Content starts
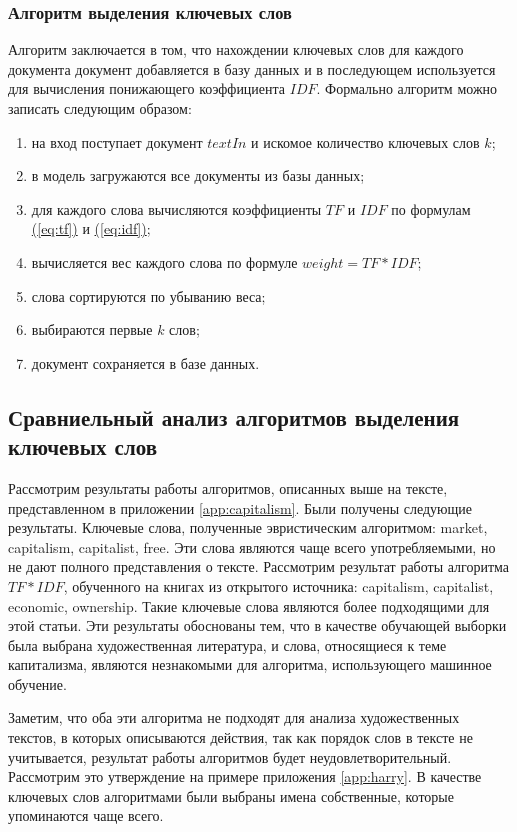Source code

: \subsubsection{Алгоритм выделения ключевых слов}

Алгоритм заключается в том, что нахождении ключевых слов для каждого документа документ добавляется в базу данных и в последующем используется для вычисления понижающего коэффициента $IDF$. Формально алгоритм можно записать следующим образом:
\begin{enumerate}
\item на вход поступает документ $textIn$ и искомое количество ключевых слов $k$;
\item в модель загружаются все документы из базы данных;
\item для каждого слова вычисляются коэффициенты $TF$ и $IDF$ по формулам \hyperref[eq:tf]{(\ref{eq:tf})} и \hyperref[eq:idf]{(\ref{eq:idf})};
\item вычисляется вес каждого слова по формуле $weight = TF*IDF$;
\item слова сортируются по убыванию веса;
\item выбираются первые $k$ слов;
\item документ сохраняется в базе данных.
\end{enumerate}

\subsection{Сравниельный анализ алгоритмов выделения ключевых слов}

Рассмотрим результаты работы алгоритмов, описанных выше на тексте, представленном в приложении \hyperref[app:capitalism]{\ref{app:capitalism}}. Были получены следующие результаты. Ключевые слова, полученные эвристическим алгоритмом: market, capitalism, capitalist, free. Эти слова являются чаще всего употребляемыми, но не дают полного представления о тексте. Рассмотрим результат работы алгоритма $TF*IDF$, обученного на книгах из открытого источника: capitalism, capitalist, economic, ownership. Такие ключевые слова являются более подходящими для этой статьи. Эти результаты обоснованы тем, что в качестве обучающей выборки была выбрана художественная литература, и слова, относящиеся к теме капитализма, являются незнакомыми для алгоритма, использующего машинное обучение.

Заметим, что оба эти алгоритма не подходят для анализа художественных текстов, в которых описываются действия, так как порядок слов в тексте не учитывается, результат работы алгоритмов будет неудовлетворительный. Рассмотрим это утверждение на примере приложения \hyperref[app:harry]{\ref{app:harry}}. В качестве ключевых слов алгоритмами были выбраны имена собственные, которые упоминаются чаще всего.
Content ends
◆ **Work required**:
Copy all the data exactly as written, but skip any picture.

◆ **Result**:
Source code

: \subsubsection{Алгоритм выделения ключевых слов}

Алгоритм заключается в том, что нахождении ключевых слов для каждого документа документ добавляется в базу данных и в последующем используется для вычисления понижающего коэффициента $IDF$. Формально алгоритм можно записать следующим образом:
\begin{enumerate}
\item на вход поступает документ $textIn$ и искомое количество ключевых слов $k$;
\item в модель загружаются все документы из базы данных;
\item для каждого слова вычисляются коэффициенты $TF$ и $IDF$ по формулам \hyperref[eq:tf]{(\ref{eq:tf})} и \hyperref[eq:idf]{(\ref{eq:idf})};
\item вычисляется вес каждого слова по формуле $weight = TF*IDF$;
\item слова сортируются по убыванию веса;
\item выбираются первые $k$ слов;
\item документ сохраняется в базе данных.
\end{enumerate}

\subsection{Сравниельный анализ алгоритмов выделения ключевых слов}

Рассмотрим результаты работы алгоритмов, описанных выше на тексте, представленном в приложении \hyperref[app:capitalism]{\ref{app:capitalism}}. Были получены следующие результаты. Ключевые слова, полученные эвристическим алгоритмом: market, capitalism, capitalist, free. Эти слова являются чаще всего употребляемыми, но не дают полного представления о тексте. Рассмотрим результат работы алгоритма $TF*IDF$, обученного на книгах из открытого источника: capitalism, capitalist, economic, ownership. Такие ключевые слова являются более подходящими для этой статьи. Эти результаты обоснованы тем, что в качестве обучающей выборки была выбрана художественная литература, и слова, относящиеся к теме капитализма, являются незнакомыми для алгоритма, использующего машинное обучение.

Заметим, что оба эти алгоритма не подходят для анализа художественных текстов, в которых описываются действия, так как порядок слов в тексте не учитывается, результат работы алгоритмов будет неудовлетворительный. Рассмотрим это утверждение на примере приложения \hyperref[app:harry]{\ref{app:harry}}. В качестве ключевых слов алгоритмами были выбраны имена собственные, которые упоминаются чаще всего.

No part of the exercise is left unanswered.